Le deuxième intérêt de cette décision porte sur la nature des personnes sanctionnées. Ainsi, la CNIL est entrée en voie de sanction pour un montant global de 225.000 euros et ce, à la fois contre le responsable de traitement mais également son sous-traitant, sur la base d’une répartition respectivement de deux-tiers / un tiers. Ainsi, le responsable de traitement est sanctionné « à titre principal » à hauteur de 150.000 euros, la CNIL considérant que ce dernier « doit décider de la mise en place de mesures et donner des instructions documentées à son sous-traitant » ; le sous-traitant l’est également à hauteur de 75.000 euros pour ne pas avoir « [recherché] les solutions techniques et organisationnelles les plus appropriées pour assurer la politique de publication sécurité des données personnelles, et les [avoir proposé] au responsable de traitement. ».

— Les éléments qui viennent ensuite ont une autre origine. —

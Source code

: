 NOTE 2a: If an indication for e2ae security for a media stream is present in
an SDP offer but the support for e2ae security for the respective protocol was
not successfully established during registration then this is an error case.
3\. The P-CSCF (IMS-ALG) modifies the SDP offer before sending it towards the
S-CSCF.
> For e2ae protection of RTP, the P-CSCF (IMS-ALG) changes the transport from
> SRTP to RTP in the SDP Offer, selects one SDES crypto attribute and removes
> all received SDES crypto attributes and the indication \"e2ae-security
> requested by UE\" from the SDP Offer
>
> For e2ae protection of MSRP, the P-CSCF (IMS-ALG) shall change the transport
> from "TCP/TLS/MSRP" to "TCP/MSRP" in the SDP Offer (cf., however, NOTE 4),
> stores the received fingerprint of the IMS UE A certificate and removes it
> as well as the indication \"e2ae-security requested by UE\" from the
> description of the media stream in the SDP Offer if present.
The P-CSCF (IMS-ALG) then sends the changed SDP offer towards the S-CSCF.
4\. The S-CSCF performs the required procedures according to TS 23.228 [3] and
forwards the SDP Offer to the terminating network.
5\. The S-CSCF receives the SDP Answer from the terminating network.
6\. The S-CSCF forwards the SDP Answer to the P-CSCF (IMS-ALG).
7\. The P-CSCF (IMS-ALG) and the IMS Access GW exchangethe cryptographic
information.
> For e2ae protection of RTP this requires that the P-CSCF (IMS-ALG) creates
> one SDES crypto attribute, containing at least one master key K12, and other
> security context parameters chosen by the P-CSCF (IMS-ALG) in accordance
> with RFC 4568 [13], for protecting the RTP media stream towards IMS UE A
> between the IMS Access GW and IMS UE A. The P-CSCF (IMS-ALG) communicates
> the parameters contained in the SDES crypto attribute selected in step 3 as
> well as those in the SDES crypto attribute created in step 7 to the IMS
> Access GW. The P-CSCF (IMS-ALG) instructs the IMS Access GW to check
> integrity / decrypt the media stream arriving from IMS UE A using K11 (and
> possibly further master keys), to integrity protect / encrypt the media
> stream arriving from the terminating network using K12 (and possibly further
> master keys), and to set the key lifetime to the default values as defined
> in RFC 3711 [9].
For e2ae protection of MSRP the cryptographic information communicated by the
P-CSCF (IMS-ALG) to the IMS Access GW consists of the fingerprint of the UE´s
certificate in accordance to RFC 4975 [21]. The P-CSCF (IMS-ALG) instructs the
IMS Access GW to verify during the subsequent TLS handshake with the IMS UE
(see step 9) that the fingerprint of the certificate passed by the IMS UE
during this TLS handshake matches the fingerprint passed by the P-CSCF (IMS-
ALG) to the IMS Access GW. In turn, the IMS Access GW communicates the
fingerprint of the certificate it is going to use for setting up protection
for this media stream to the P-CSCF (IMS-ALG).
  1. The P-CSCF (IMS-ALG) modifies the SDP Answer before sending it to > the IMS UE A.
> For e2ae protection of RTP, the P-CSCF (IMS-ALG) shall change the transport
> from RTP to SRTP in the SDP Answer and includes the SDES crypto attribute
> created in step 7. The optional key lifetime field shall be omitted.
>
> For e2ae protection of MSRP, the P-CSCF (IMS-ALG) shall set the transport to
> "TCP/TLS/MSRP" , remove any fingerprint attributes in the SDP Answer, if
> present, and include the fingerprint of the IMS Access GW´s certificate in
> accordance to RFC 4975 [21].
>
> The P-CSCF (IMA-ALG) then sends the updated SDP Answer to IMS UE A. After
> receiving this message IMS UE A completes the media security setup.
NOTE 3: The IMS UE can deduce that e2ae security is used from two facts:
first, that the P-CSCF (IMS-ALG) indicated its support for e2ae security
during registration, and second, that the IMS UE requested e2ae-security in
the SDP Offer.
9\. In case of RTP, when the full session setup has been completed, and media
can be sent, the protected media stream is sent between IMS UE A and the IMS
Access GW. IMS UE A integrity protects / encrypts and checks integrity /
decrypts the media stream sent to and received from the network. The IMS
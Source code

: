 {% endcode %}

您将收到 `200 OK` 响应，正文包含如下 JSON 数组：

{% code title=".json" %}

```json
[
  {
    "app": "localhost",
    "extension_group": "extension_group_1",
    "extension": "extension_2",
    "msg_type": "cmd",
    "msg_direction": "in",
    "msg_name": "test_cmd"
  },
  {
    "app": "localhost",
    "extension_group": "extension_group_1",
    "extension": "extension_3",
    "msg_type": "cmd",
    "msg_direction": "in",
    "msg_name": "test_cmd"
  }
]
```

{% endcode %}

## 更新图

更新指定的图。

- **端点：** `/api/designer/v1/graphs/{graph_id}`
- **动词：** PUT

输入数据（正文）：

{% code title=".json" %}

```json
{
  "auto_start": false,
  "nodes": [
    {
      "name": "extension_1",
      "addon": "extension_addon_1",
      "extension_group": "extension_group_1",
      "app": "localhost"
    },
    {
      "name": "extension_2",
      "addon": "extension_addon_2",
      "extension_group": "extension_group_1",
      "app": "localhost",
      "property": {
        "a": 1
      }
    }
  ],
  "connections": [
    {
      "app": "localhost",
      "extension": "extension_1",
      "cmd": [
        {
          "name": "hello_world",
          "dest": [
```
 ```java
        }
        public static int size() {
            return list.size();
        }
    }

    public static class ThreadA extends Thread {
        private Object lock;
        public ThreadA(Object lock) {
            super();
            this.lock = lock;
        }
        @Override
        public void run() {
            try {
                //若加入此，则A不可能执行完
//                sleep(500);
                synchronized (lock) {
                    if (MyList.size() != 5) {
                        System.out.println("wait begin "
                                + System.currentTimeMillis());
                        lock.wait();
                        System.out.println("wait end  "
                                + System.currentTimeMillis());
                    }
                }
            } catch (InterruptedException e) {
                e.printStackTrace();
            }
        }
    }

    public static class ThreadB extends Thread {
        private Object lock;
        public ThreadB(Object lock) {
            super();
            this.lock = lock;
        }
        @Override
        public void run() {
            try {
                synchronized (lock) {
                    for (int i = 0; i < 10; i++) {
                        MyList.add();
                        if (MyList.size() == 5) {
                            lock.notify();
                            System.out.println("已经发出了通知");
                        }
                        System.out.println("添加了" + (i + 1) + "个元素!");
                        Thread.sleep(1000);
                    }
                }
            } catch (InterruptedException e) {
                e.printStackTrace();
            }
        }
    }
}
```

Aucune conclusion hâtive ne devra être tirée sur le montant de cette sanction ou sur sa répartition, en l’absence de précision sur l’intervention exacte du sous-traitant concerné : nous penserions néanmoins regrettable que la CNIL en vienne à sanctionner « par principe » un responsable de traitement si celui-ci a respecté toutes les obligations mises à sa charge par le RGPD. On pense notamment (i) au choix d’un sous-traitant présentant des garanties suffisantes, (ii) à la contractualisation dans les conditions visées à l’article 28 du RGPD et (iii) au suivi régulier de ce contrat pour s’assurer de la conformité de la prestation à la réglementation.
Le dernier intérêt de cette décision porte sur les modalités de sa diffusion puisque la CNIL a fait le choix de ne pas rendre sa décision publique, le présent commentaire étant établi sur la base d’une publication officielle de l’autorité.
En effet, la CNIL a décidé de « communiquer sur ces décisions pour alerter les professionnels sur la nécessité de renforcer leur vigilance concernant les attaques par credential stuffing, et de développer, en lien avec leur sous-traitant, des mesures suffisantes pour garantir la protection des données personnelles. » : en d’autres termes, la CNIL a considéré que dévoiler l’identité des personnes sanctionnées ne présentait pas d’intérêt particulier mais que faire état de cette décision pourrait permettre de limiter de potentielles atteintes à venir.
Certes, la curiosité juridique du public (et du commentateur) ne sera pas satisfaite et quelques questions restent encore en suspens. Mais cette discrétion sera considérée comme une mesure de pondération salutaire de la CNIL, dans la ligne de sa mission d’ « informer et protéger » et celle d’ « accompagner et conseiller ».
En conclusion, « le mieux est l’ennemi du bien » … y compris en matière de sécurité informatique !Les responsables de traitement et sous-traitants pourront ainsi faire usage de cet adage pour privilégier des mesures rapides et substantielles efficaces, dans l’attente de la mise en œuvre à court terme de mesures définitives dont la durée d’implémentation serait trop importante.